No sé lo que pensará Alberdi de otras evidencias como que Nixon saliera abrumadoramente reelegido para un segundo mandato aun habiéndose reducido la edad de voto, o el repliegue y práctica desaparición del 90% de organizaciones anti-Vietnam una vez profesionalizadas las tropas y eliminados los sorteos, pero concuerdo con él en una cosa… hay que acabar con las simplezas, empezando por asumir que un elevadísimo porcentaje de la población hippie ya era boba de remate sin necesidad de freírse previamente las neuronas. En cualquier caso, aprovecho la ocasión para anunciar a quienes leen y quienes gracias a la percepción extrasensorial pueden permitirse no hacerlo, que el tercer y último volumen de Poder freak se halla ya a punto de tomar la recta final. En cuestión de un par de acelerones, calculo que si nada lo impide aterrizará en las librerías en 2014, que es ya mismo. Ah, y un fuerte abrazo, Alejo.
© 2013 Jaime Gonzalo.
La verdad, es que suelo desconfiar de cualquier movimiento que lleve la palabra -contra delante. ¿Porqué?, aunque sea un tópico, las verdaderos cambios se hacen desde dentro. ‘Revolución’ sería otra de esos significantes de doble filo. Ninguna revolución ha conseguido cambiar absolutamente……..nada. Cuando revolucionamos o vamos en contra en el fondo seguimos la estela o andamiaje ideológico de los amos pero en sentido opuesto. Huir por medio de la negación o el nihilismo evita placenteramente enfrentarse duramente con el propio sistema. Y en cuanto a los ¿¿éxitos?? de la contracultura que menciona Alberdi, todos van en un mismo camino: la instauración feroz del capitalismo y su amiga la ciencia en todas las vertientes y recovecos mundanos que nos dicen lo que políticamente es correcto e incorrecto. Si Heiddeger levantara la cabeza…….
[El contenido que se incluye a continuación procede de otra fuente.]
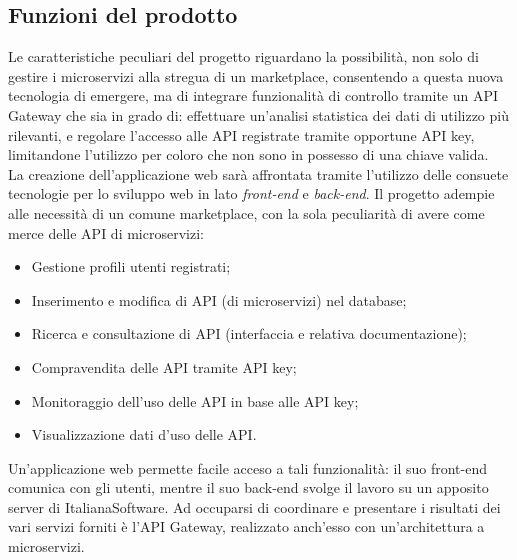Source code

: \subsection{Funzioni del prodotto}
Le caratteristiche peculiari del progetto riguardano la possibilità, non solo di gestire i microservizi alla stregua di un marketplace, consentendo a questa nuova tecnologia di emergere, ma di integrare funzionalità di controllo tramite un API Gateway che sia in grado di: effettuare un'analisi statistica dei dati di utilizzo più rilevanti, e regolare l'accesso alle API registrate tramite opportune API key, limitandone l'utilizzo per coloro che non sono in possesso di una chiave valida.\\
La creazione dell'applicazione web sarà affrontata tramite l'utilizzo delle consuete tecnologie per lo sviluppo web in lato \textit{front-end} e \textit{back-end}. Il progetto adempie alle necessità di un comune marketplace, con la sola peculiarità di avere come merce delle API di microservizi:
\begin{itemize}
\item Gestione profili utenti registrati;
\item Inserimento e modifica di API (di microservizi) nel database;
\item Ricerca e consultazione di API (interfaccia e relativa documentazione);
\item Compravendita delle API tramite API key;
\item Monitoraggio dell'uso delle API in base alle API key;
\item Visualizzazione dati d'uso delle API.
\end{itemize}
Un'applicazione web permette facile acceso a tali funzionalità: il suo front-end comunica con gli utenti, mentre il suo back-end svolge il lavoro su un apposito server di ItalianaSoftware. Ad occuparsi di coordinare e presentare i risultati dei vari servizi forniti è l'API Gateway, realizzato anch'esso con un'architettura a microservizi.

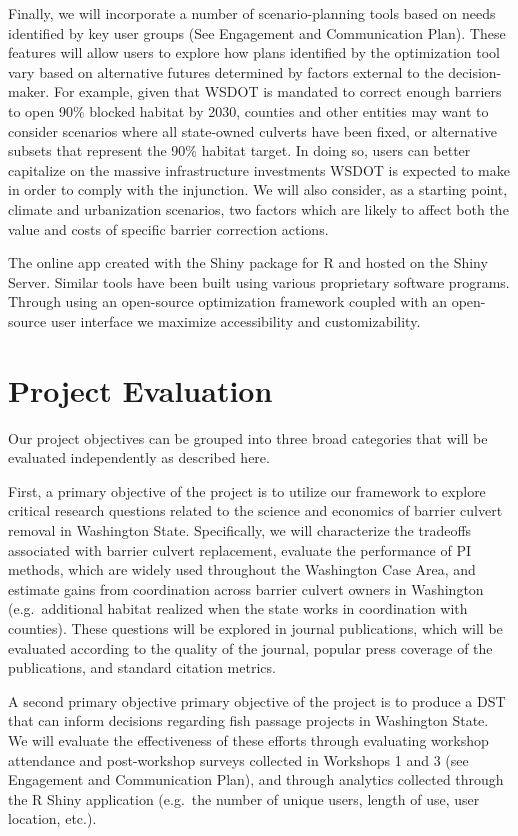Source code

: Finally, we will incorporate a number of scenario-planning tools based on needs identified by key user groups (See Engagement and Communication Plan). These features will allow users to explore how plans identified by the optimization tool vary based on alternative futures determined by factors external to the decision-maker. For example, given that WSDOT is mandated to correct enough barriers to open 90\% blocked habitat by 2030, counties and other entities may want to consider scenarios where all state-owned culverts have been fixed, or alternative subsets that represent the 90\% habitat target. In doing so, users can better capitalize on the massive infrastructure investments WSDOT is expected to make in order to comply with the injunction. We will also consider, as a starting point, climate and urbanization scenarios, two factors which are likely to affect both the value and costs of specific barrier correction actions.
  
The online app created with the Shiny package for R and hosted on the Shiny Server. Similar tools have been built using various proprietary software programs. Through using an open-source optimization framework coupled with an open-source user interface we maximize accessibility and customizability. 


\section{Project Evaluation}

Our project objectives can be grouped into three broad categories that will be evaluated independently as described here. 

First, a primary objective of the project is to utilize our framework to explore critical research questions related to the science and economics of barrier culvert removal in Washington State. Specifically, we will characterize the tradeoffs associated with barrier culvert replacement, evaluate the performance of PI methods, which are widely used throughout the Washington Case Area, and estimate gains from coordination across barrier culvert owners in Washington (e.g.\ additional habitat realized when the state works in coordination with counties). These questions will be explored in journal publications, which will be evaluated according to the quality of the journal, popular press coverage of the publications, and standard citation metrics.


A second primary objective primary objective of the project is to produce a DST that can inform decisions regarding fish passage projects in Washington State.  We will evaluate the effectiveness of these efforts through evaluating workshop attendance and post-workshop surveys collected in Workshops 1 and 3 (see Engagement and Communication Plan), and through analytics collected through the R Shiny application (e.g.\ the number of unique users, length of use, user location, etc.).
Quería responder con más detalle, pero he estado bastante liado y prometo hacerlo en breve. Por de pronto, aquí va mi artículo
https://docs.google.com/file/d/0B1FBjvRIOHbEWlAteUhaY0xWVVU/edit?usp=sharing
Aún esperamos respuesta…
Tienes mal algún enlace y al intentar leer entera la primera entrada, «Heces humanas», viene uno a parar aquí. Estaría bien si pudieras arreglarlo.
Saludos.
En efecto. Creo que ya está solucionado. Gracias por el aviso.